Read North End Page 8


  Chapter Eight

  It was 9.58 a.m. on the same day and Harry Edwards had just put down the phone on his desk in Golders Green police station. So excited had he been with the phone call that he stood up soon after he received it, much to the surprise of his colleagues, he noticed. It had been the British Transport police, who had given him some very interesting information on his latest misper.

  Harry and his female Detective Constable colleague Sarah had interviewed Mr and Mrs Simmons yesterday soon after they had reported their daughter Jodie missing in the morning. They had both been naturally distressed and worried about her but perhaps not as surprised as they should be, Harry thought.

  They then explained that Jodie had gone out with some friends the previous night, which was typical behaviour for her at weekends. She did sometimes stay over with friends after parties without calling and had a small problem with alcohol. But this morning one of her friends ‘Jenna’ called to say that Jodie had disappeared last night. (Why did teenagers have such strange names these days? Harry had asked himself.)

  Harry got the details of ‘Jenna’ and he and Sarah interviewed her with her parents in her house nearby. She seemed reluctant to talk at first but after her mother told her how serious the case was, she eventually revealed what had happened.

  They had all been on a mini pub crawl in the West End of London. Sometime after 10 p.m. Jodie, having had too much to drink, had disappeared. They had not realised this at first and when they did were too drunk to inform anyone. It was only the next morning that Jenna did so out of guilt and concern after calling Jodie’s house to find she had not come home. Harry had read that most teenagers who disappeared were female and this drunken behaviour now seemed typical of them.

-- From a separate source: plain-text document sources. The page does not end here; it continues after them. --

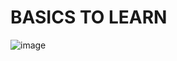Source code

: # BASICS TO LEARN 

![image](https://user-images.githubusercontent.com/123716596/224399207-42e8a3b2-16a3-49fa-bc53-8cce8dd0becc.png)
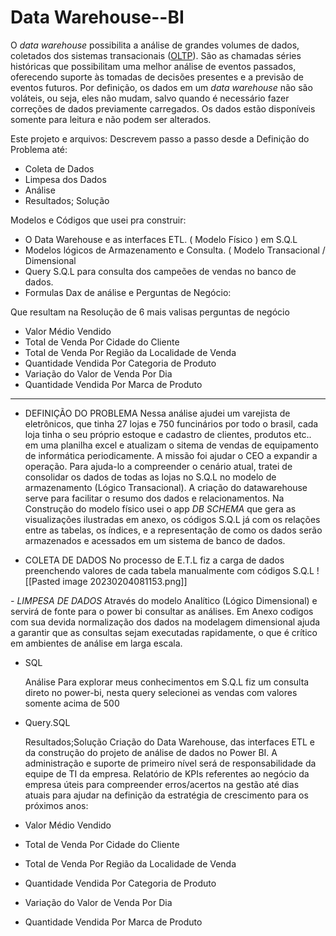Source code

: # Data Warehouse--BI 


O _data warehouse_ possibilita a análise de grandes volumes de dados, coletados dos sistemas transacionais ([OLTP](https://pt.wikipedia.org/wiki/OLTP "OLTP")). São as chamadas séries históricas que possibilitam uma melhor análise de eventos passados, oferecendo suporte às tomadas de decisões presentes e a previsão de eventos futuros. Por definição, os dados em um _data warehouse_ não são voláteis, ou seja, eles não mudam, salvo quando é necessário fazer correções de dados previamente carregados. Os dados estão disponíveis somente para leitura e não podem ser alterados.


Este projeto e arquivos:
Descrevem passo a passo desde a Definição do Problema até:
- Coleta de Dados
- Limpesa dos Dados
- Análise
- Resultados; Solução

Modelos e Códigos que usei pra construir:
-   O Data Warehouse e as interfaces ETL. ( Modelo Físico ) em S.Q.L
- Modelos lógicos de Armazenamento e Consulta. ( Modelo Transacional / Dimensional
- Query S.Q.L para consulta dos campeões de vendas no banco de dados.  
- Formulas Dax de análise e Perguntas de Negócio:

Que resultam na Resolução de 6 mais valisas perguntas de negócio
- Valor Médio Vendido
- Total de Venda Por Cidade do Cliente
- Total de Venda Por Região da Localidade de Venda
- Quantidade Vendida Por Categoria de Produto
- Variação do Valor de Venda Por Dia
- Quantidade Vendida Por Marca de Produto

---------------------------------------------------

- DEFINIÇÃO DO PROBLEMA
Nessa análise ajudei um varejista de eletrônicos, que tinha 27 lojas e 750 funcinários por todo o brasil, cada loja tinha o seu próprio estoque e cadastro de clientes, produtos etc.. em uma planilha excel e atualizam o sitema de vendas de equipamento de informática periodicamente. 
A missão foi ajudar o CEO a expandir a operação. Para ajuda-lo a compreender o cenário atual, tratei de consolidar os dados de todas as lojas no S.Q.L no modelo de armazenamento (Lógico Transacional).
A criação do datawarehouse serve para facilitar o resumo dos dados e relacionamentos.
Na Construção do modelo físico usei o app *DB SCHEMA* que gera as visualizações ilustradas em anexo, os códigos S.Q.L já com os relações entre as tabelas, os índices, e a representação de como os dados serão armazenados e acessados em um sistema de banco de dados.



- COLETA DE DADOS
		No processo de E.T.L fiz a carga de dados preenchendo valores de cada tabela manualmente com códigos S.Q.L 
![[Pasted image 20230204081153.png]]


*- LIMPESA DE DADOS*
 Através do modelo Analítico (Lógico Dimensional) e servirá de fonte para o power bi consultar as análises.
Em Anexo codigos com sua devida normalização dos dados na modelagem dimensional ajuda a garantir que as consultas sejam executadas rapidamente, o que é crítico em ambientes de análise em larga escala.
- SQL


	Análise
Para explorar meus conhecimentos em S.Q.L fiz um consulta direto no power-bi, nesta query selecionei as vendas com valores somente acima de 500
- Query.SQL


	Resultados;Solução
Criação do Data Warehouse, das interfaces ETL e da construção do projeto de análise de dados no Power BI. A administração e suporte de primeiro nível será de responsabilidade da equipe de TI da empresa.
Relatório de KPIs referentes ao negócio da empresa  úteis para compreender erros/acertos na gestão até dias atuais para ajudar na definição da estratégia de crescimento para os próximos anos:
- Valor Médio Vendido
- Total de Venda Por Cidade do Cliente
- Total de Venda Por Região da Localidade de Venda
- Quantidade Vendida Por Categoria de Produto
- Variação do Valor de Venda Por Dia
- Quantidade Vendida Por Marca de Produto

  Harry then went through the rest of the missing persons procedure with the help of Sarah. Because the weather could be quite bad at the moment, and Jodie was under 18 and could have been vulnerable because of alcohol, he assessed her as a high risk case, which meant greater priority.

  Harry next informed his superior, a Detective Inspector, who had to supervise the case. After this, Harry arranged for Jodie’s details to be put on the Police National Computer. He then circulated them to other forces, the National Missing Persons Helpline, and the Police National Missing Persons Bureau. As a part of procedure, Harry also had had to supervise a search of Jodie’s house, which her mother in particular had found upsetting.

  In the meantime, Harry’s superior, the Detective Inspector, had circulated Jodie’s details to the local media, which would begin to report her missing that day. Harry eventually got home just after 11 p.m. that night and went straight to bed, exhausted.

  Now, some eleven hours later, having put down the phone in his office, he got ready to meet the witness, a tube station assistant that the British Transport Police said had last seen Jodie on Sunday night. He would also view the CCTV footage they had.

  He was very excited: he knew there was a good chance he could discover more about these ‘linked’ missing persons’ cases now there was a fourth one. She too had last been seen on the Northern Line, near to which she lived, late at night, and probably been intoxicated. The only difference was that she was significantly younger than the others at 17. But any further information he got could prove he was right in feeling that the links between the cases were more than co-incidences and help to find out what had happened to the missing people.

  Harry phoned his superior to tell him what he was doing. He had not told him about the possible links with the other cases, for it was still only a theory, which he wanted to prove himself before the cases were transferred to another department. He got his overcoat, and left the police station to go to Leicester Square Tube station on the Northern Line, where the witness was. Sarah gave him a lift to Golders Green tube station. He decided it would be quicker to go by tube. Besides this, it looked like a big storm would start some time that day, which he did not fancy driving in. It was now 10.02 a.m.